Top of DATASET RECORDS

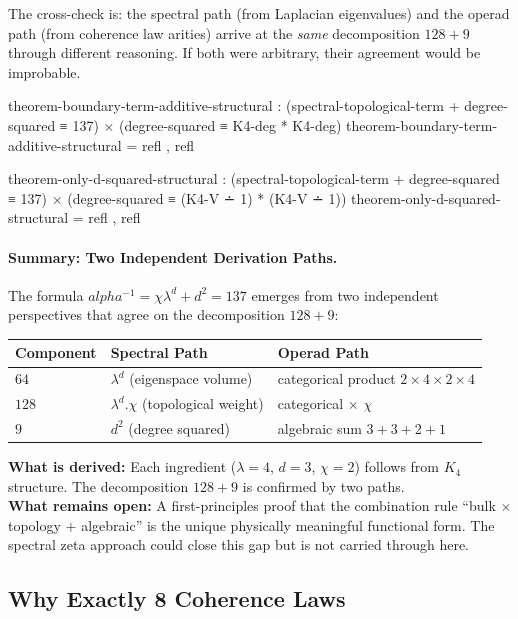 \documentclass[11pt,a4paper]{book}
\def\alpha{alpha}%
\def\cdot{.}%
\begin{document}
The cross-check is: the spectral path (from Laplacian eigenvalues) and the operad path
(from coherence law arities) arrive at the \emph{same} decomposition $128 + 9$ through
different reasoning. If both were arbitrary, their agreement would be improbable.

\begin{code}
theorem-boundary-term-additive-structural : 
  (spectral-topological-term + degree-squared ≡ 137) ×
  (degree-squared ≡ K4-deg * K4-deg)
theorem-boundary-term-additive-structural = refl , refl

theorem-only-d-squared-structural : 
  (spectral-topological-term + degree-squared ≡ 137) ×
  (degree-squared ≡ (K4-V ∸ 1) * (K4-V ∸ 1))
theorem-only-d-squared-structural = refl , refl
\end{code}

\paragraph{Summary: Two Independent Derivation Paths.}

The formula $\alpha^{-1} = \chi \lambda^d + d^2 = 137$ emerges from two
independent perspectives that agree on the decomposition $128 + 9$:

\begin{center}
\begin{tabular}{lll}
\hline
\textbf{Component} & \textbf{Spectral Path} & \textbf{Operad Path} \\
\hline
$64$  & $\lambda^d$ (eigenspace volume) & categorical product $2 \times 4 \times 2 \times 4$ \\
$128$ & $\lambda^d \cdot \chi$ (topological weight) & categorical $\times$ $\chi$ \\
$9$   & $d^2$ (degree squared) & algebraic sum $3 + 3 + 2 + 1$ \\
\hline
\end{tabular}
\end{center}

\noindent\textbf{What is derived:} Each ingredient ($\lambda = 4$, $d = 3$, $\chi = 2$)
follows from $K_4$ structure. The decomposition $128 + 9$ is confirmed by two paths.\\
\textbf{What remains open:} A first-principles proof that the combination rule
``bulk $\times$ topology $+$ algebraic'' is the unique physically meaningful
functional form. The spectral zeta approach could close this gap but is not
carried through here.

\subsection{Why Exactly 8 Coherence Laws}
\label{sec:why-8-laws}
\end{document}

Bottom of DATASET RECORDS

__WHAT THIS TASK INVOLVES__: Look through the records and gather each line with the word "term".

__EXERCISE RESPONSE__:
theorem-boundary-term-additive-structural : 
  (spectral-topological-term + degree-squared ≡ 137) ×
theorem-boundary-term-additive-structural = refl , refl
  (spectral-topological-term + degree-squared ≡ 137) ×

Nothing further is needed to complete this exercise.